Super-hyped club competitions, i.e. UEFA Champions and Europa Leagues, and publicity tours masking as pre-season training for the world’s top European club sides have helped changed football viewing for the common fan. These ventures are supported by bloated budgets - unheard of even as recently as the early 1990’s. There are massive amounts of money available that clubs cannot ignore. It was inevitable that so much money would influence the views of those with stronger ties to club football than to international football.
The majority of football fans lived a big chunk of their lives during a time when there wasn’t such widespread coverage, especially not coverage of club football. Growing up in the United States made it even harder to access because of the unpopularity of and frankly, aversion to the sport - up until the early to mid 1990’s soccer was ridiculed as a sissy sport. Since the World Cup is aired free of charge, one could easily watch the best players in the biggest competition. World Cups provide lasting memories for all involved, especially viewers from less developed parts of the world. World Cups are a very big deal to people who haven't got ties to a major football league or a big, successful club.
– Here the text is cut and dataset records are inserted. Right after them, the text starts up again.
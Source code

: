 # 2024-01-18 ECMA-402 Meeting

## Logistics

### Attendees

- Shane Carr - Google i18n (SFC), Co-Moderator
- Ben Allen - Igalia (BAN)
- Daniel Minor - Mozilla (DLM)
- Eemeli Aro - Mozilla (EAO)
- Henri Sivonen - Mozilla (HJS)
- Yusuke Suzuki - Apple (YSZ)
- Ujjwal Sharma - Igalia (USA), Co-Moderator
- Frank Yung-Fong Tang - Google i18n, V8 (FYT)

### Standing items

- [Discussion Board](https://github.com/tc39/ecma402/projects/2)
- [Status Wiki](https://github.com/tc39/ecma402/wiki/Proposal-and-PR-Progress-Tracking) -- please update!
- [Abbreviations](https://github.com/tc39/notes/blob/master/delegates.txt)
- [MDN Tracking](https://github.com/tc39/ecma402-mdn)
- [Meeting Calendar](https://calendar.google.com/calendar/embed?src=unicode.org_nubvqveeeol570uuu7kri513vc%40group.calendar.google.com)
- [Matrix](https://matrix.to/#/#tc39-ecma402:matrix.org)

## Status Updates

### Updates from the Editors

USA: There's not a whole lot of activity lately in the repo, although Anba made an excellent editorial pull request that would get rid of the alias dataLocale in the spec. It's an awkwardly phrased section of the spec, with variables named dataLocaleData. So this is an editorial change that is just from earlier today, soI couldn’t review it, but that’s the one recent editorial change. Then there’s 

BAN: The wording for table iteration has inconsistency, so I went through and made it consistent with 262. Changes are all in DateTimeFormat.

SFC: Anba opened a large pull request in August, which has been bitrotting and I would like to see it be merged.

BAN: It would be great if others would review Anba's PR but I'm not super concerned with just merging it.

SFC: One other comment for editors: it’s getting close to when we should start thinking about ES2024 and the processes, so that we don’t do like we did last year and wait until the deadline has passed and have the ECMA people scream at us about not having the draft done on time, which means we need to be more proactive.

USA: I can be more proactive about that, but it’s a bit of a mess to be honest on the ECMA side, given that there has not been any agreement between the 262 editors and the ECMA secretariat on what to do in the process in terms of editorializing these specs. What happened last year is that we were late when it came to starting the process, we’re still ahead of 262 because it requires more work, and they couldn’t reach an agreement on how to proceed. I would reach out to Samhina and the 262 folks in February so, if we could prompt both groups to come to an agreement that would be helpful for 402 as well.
When there's an international break, I often read dissenting views from those who do not value international football. They feel that international football has passed its usefulness. I can never see it that way. As die hard an Arsenal fan as I am, I cannot see a world without World Cup competition.
Is it just an anti FIFA thing? Is it wholly an anti international football thing? Is it a generational thing?
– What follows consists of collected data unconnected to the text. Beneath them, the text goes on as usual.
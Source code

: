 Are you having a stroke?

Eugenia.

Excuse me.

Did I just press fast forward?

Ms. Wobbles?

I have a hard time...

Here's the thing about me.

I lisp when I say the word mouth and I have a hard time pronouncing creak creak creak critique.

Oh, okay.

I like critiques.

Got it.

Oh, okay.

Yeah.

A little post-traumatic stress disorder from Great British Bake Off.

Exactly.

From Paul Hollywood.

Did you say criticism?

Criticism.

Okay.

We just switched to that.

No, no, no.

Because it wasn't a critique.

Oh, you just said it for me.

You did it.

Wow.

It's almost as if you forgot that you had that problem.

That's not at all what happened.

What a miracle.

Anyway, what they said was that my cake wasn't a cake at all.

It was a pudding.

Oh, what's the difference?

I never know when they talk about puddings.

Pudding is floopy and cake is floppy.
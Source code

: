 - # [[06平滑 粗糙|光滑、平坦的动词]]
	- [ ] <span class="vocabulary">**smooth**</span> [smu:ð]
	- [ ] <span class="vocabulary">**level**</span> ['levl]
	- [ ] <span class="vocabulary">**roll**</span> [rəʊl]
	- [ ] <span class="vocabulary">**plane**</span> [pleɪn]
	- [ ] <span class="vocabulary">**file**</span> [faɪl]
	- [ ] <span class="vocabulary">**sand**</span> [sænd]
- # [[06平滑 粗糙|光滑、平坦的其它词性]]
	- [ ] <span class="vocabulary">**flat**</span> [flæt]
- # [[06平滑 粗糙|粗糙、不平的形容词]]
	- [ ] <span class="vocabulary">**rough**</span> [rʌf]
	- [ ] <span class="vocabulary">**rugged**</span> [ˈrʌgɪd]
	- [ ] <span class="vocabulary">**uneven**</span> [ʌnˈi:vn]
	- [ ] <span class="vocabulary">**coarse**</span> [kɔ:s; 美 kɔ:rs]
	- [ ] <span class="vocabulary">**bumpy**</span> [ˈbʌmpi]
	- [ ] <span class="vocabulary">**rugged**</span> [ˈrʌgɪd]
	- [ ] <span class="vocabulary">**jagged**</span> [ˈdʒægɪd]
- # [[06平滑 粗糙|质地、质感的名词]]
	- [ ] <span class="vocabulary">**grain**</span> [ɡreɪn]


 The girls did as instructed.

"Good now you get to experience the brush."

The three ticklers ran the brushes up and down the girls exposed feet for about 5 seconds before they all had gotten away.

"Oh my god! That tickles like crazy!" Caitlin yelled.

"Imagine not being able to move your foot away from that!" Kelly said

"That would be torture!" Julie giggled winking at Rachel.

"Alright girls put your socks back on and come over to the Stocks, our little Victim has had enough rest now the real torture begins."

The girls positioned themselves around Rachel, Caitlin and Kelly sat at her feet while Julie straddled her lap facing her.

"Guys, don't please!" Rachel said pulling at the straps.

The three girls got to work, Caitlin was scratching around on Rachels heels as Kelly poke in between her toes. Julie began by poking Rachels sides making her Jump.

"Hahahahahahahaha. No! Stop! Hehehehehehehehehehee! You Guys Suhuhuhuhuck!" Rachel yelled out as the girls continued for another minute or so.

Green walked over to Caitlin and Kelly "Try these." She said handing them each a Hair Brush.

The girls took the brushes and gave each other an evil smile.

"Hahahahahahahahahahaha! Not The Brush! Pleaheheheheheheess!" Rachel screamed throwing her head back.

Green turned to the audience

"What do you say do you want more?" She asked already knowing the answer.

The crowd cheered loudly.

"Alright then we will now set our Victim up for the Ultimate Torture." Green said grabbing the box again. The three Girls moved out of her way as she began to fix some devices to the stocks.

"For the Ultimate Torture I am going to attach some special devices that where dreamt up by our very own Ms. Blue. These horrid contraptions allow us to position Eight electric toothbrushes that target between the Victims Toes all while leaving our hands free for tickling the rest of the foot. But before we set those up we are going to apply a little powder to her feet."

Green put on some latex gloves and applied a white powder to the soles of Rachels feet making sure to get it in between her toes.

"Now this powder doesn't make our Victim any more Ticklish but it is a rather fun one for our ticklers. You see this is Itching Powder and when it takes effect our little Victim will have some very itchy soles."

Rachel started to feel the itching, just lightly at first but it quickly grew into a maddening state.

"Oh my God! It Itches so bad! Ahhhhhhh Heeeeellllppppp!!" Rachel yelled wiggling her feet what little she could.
To me it matters little what the gripe is or that it’s coming from people who have not had to wait for magazines to hit newsstands for their football fix. Nor does it matter to me that these people can point and click their way to news in an instant that for generations people had to wait to read in newspapers. I’m all for the technological advances that give easy access to the sport we all love. The sport benefits. We all benefit. To say however that there’s no longer a place for international football is short-sided at best.
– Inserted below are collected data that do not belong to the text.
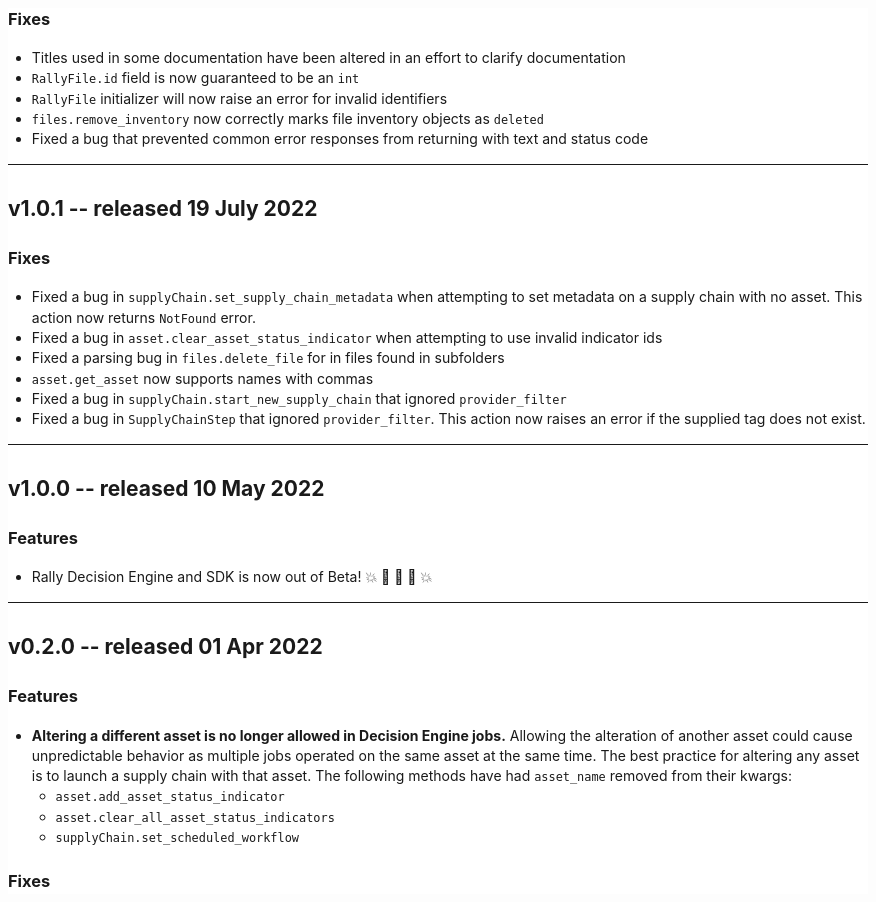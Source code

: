 ### Fixes

- Titles used in some documentation have been altered in an effort to clarify documentation
- `RallyFile.id` field is now guaranteed to be an `int`
- `RallyFile` initializer will now raise an error for invalid identifiers
- `files.remove_inventory` now correctly marks file inventory objects as `deleted`
- Fixed a bug that prevented common error responses from returning with text and status code

---

## v1.0.1 -- released 19 July 2022

### Fixes

- Fixed a bug in `supplyChain.set_supply_chain_metadata` when attempting to set metadata on a supply chain with no
asset. This action now returns `NotFound` error.
- Fixed a bug in `asset.clear_asset_status_indicator` when attempting to use invalid indicator ids
- Fixed a parsing bug in `files.delete_file` for in files found in subfolders
- `asset.get_asset` now supports names with commas
- Fixed a bug in `supplyChain.start_new_supply_chain` that ignored `provider_filter`
- Fixed a bug in `SupplyChainStep` that ignored `provider_filter`. This action now raises an error if the supplied tag
does not exist.

---

## v1.0.0 -- released 10 May 2022

### Features

- Rally Decision Engine and SDK is now out of Beta! 💥️ 🎉 ️🎊 ️🎉 ️💥️

---

## v0.2.0 -- released 01 Apr 2022

### Features

- **Altering a different asset is no longer allowed in Decision Engine jobs.**  Allowing the alteration of another asset
could cause unpredictable behavior as multiple jobs operated on the same asset at the same time. The best practice for
altering any asset is to launch a supply chain with that asset. The following methods have had `asset_name` removed from
their kwargs:
  - `asset.add_asset_status_indicator`
  - `asset.clear_all_asset_status_indicators`
  - `supplyChain.set_scheduled_workflow`

### Fixes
The reason that we have to watch lesser nations (in football terms) play is because they are part of the football landscape. They are no less a part of it than Derby were part of the EPL two seasons ago. Granted Derby has a rich history while Andorra and Armenia do not. Nonetheless, the aspirations of the lesser football nations should not be any less than those of Sheffield Wednesday or Leeds United to make it (back) to the top level. It is crass for the privileged fan of a top European club to tell a supporter of a small club that might never play in an international club competition that his club has no right to do so. It’s equally crass to tell Tahiti or Tajikistan or Panama or Palestine that their matches are a burden on the club calendar.
Football is about uniting not dividing. I’m not naïve enough to suggest that there aren’t priorities and that money makes the world go round and all that but to categorically deny a nation and its fans a chance to play what to them is as meaningful as any Arsenal vs. man Utd or any Arsenal vs. Spurs match is beyond selfish. International football has not suddenly lost anything. Money has placed a wedge between the attractive and the unattractive and in the mind of the younger fan, there is no basis for continuing something that they have not been a part of.
They have no strong ties to the international game because they've been on a steady diet of club football. They haven't got a memory bank full of exciting World Cup matches, hence the disconnect. That is the real issue.
In my opinion, doing away with the FIFA World Cup, the European Championship, Copa America, the African Cup of Nations, the Asian Cup, etc. would be tragic. I believe that there's room for both domestic and international football to thrive. It's pursuit of more and more money that makes it increasingly difficult to accommodate both.